Reports from VIV Europe

Feed sector questions WWF rating tool on commitment to responsible soy supply

By Jane Byrne contact

- Last updated on GMT

Feed sector questions WWF rating tool on commitment to responsible soy supply

Related tags: Responsible soy, Meat

The WWF soy report card is not the only game in town, says FEFAC as it defends the feed industry’s role in promoting sustainable soy production.

FeedNavigator.com caught up with the president of the European feed manufacturers’ federation, Ruud Tijssens, after he gave the opening speech at VIV Europe last Tuesday.

Soy task force

He recently went on a fact-finding mission to Brazil to meet with soy crushers, traders and producers and to hear what is happening on the ground regarding more sustainable production of soy in that country.

Europe and China are the biggest importers of soy globally, and the feed sector accounts for 75% of the 34 million tons of soy imported into Europe every year.

Earlier this month, the WWF, in tandem with the publication of its annual soy report card, said there was a lack of leadership from the EU feed sector on promotion of responsible soy production and it called on feed companies to do more.

But Tijssens said the feed sector has been taking the promotion of responsible soy production and the overall sustainability of feed and livestock products very seriously.

“The last three to four years have seen a complete shift in the attitude of the feed industry towards sustainability. Initially, the debate was virtually dominated by the Dutch and Belgians – now there are representatives from all the main feed production countries at the table in Brussels,”​ he said.

WWF rating criteria questioned

He said the main criteria used by the WWF to assess the commitment of feed companies, retailers or food manufacturers to responsible soy development is membership of the Roundtable on Responsible Soy (RTRS) certification scheme.

“That shouldn’t be the only parameter for determining how responsible a feed compounder is in terms of soy production. There are a plethora of certification schemes. The RTRS, while widely appreciated as a good standard, is not the only one. But it is up to the WWF how they want to judge it,”​ said Tijssens.

FEFAC, he said, wants to set up an independently operated benchmark system, based on a set of minimum criteria, to rate existing responsible soy certification schemes, none of which has yet achieved ‘critical mass’.

Stepwise improvement

Tijssens argues that a stepwise approach for continuous improvement will give a clear signal to the producers that the demand for responsibly produced soybeans exists while allowing a build-up of market volume for the EU feed market.

“We need step wise purchase conditions.  First, no child labor – how do we implement that? Next step – soy must be produced on farmland that is not illegally deforested – how do we implement that? And so on, until there is critical mass to fill feed silos in Europe with responsibly produced soybeans.

How much? How fast? Let’s wait and see.

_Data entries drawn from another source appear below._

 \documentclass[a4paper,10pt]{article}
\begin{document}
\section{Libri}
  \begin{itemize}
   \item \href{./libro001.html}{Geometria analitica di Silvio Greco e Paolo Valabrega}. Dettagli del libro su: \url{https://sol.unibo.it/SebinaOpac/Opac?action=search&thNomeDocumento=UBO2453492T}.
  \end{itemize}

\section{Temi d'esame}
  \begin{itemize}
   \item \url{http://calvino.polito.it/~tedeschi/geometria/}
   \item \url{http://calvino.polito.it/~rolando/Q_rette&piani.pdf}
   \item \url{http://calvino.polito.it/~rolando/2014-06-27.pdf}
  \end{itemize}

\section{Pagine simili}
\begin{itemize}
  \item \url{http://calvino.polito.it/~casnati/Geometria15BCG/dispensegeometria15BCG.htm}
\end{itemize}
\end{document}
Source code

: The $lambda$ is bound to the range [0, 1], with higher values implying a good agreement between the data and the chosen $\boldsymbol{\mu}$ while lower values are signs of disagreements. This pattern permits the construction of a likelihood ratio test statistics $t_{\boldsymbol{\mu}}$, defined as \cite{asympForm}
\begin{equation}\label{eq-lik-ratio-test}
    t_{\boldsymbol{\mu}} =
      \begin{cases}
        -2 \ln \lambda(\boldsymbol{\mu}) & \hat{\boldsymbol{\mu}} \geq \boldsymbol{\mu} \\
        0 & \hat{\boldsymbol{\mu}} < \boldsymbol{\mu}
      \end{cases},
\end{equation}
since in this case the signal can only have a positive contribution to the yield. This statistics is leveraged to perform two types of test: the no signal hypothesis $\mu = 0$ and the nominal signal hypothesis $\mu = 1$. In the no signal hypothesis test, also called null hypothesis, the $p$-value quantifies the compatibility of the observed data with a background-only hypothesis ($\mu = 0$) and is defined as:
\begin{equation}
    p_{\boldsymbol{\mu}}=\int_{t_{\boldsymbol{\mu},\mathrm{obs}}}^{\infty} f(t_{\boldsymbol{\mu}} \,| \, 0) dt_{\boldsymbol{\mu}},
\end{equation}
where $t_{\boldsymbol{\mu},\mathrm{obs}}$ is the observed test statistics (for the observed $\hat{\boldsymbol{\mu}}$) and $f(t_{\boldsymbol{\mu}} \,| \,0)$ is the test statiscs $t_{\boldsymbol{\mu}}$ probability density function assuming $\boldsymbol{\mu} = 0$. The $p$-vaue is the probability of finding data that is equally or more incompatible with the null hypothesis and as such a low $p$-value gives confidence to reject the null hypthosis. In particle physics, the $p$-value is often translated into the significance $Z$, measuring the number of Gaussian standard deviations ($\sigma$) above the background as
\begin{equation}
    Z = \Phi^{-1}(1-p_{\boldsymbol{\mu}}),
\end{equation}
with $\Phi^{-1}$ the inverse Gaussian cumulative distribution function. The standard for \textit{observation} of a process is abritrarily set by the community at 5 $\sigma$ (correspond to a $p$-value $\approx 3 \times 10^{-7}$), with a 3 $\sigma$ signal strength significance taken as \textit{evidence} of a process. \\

But our first priority is to ensure clarity and transparency in the soy supply chain. It is about verification of the process right now.”

The FEFAC president said the trade group is in discussion with benchmarking experts, the International Trade Centre (ITC), in terms of developing norms to rate the various schemes.

The feed sector, said Tijssens, wants to communicate regularly with key stakeholders in soy production in order to agree on realistic targets regarding the continuous improvement process.

“And we need to develop an assessment system based on region based risk analysis.

For example, in some soy production regions in Brazil, there is no risk of deforestation so it wouldn’t make sense for that element to be included in the criteria for that soy growing area,”​ said the FEFAC president.

Level-playing field

He acknowledged that there has been shift away from non-GM soy by certain livestock sectors in Europe and said such action should spur policy makers to take an urgent look at how to ensure the security and affordability of raw materials for EU meat production in the coming decades.

High feed and supply chain efficiency is currently keeping the EU feed and livestock sectors profitable, said Tijssens.

But to ensure their competiveness in the long run, he said it is vital that regulators  guarantee a level playing field between EU and third countries that don’t have the equivalent high welfare, safety and environmental standards. "They should harmonize legislation wherever they can."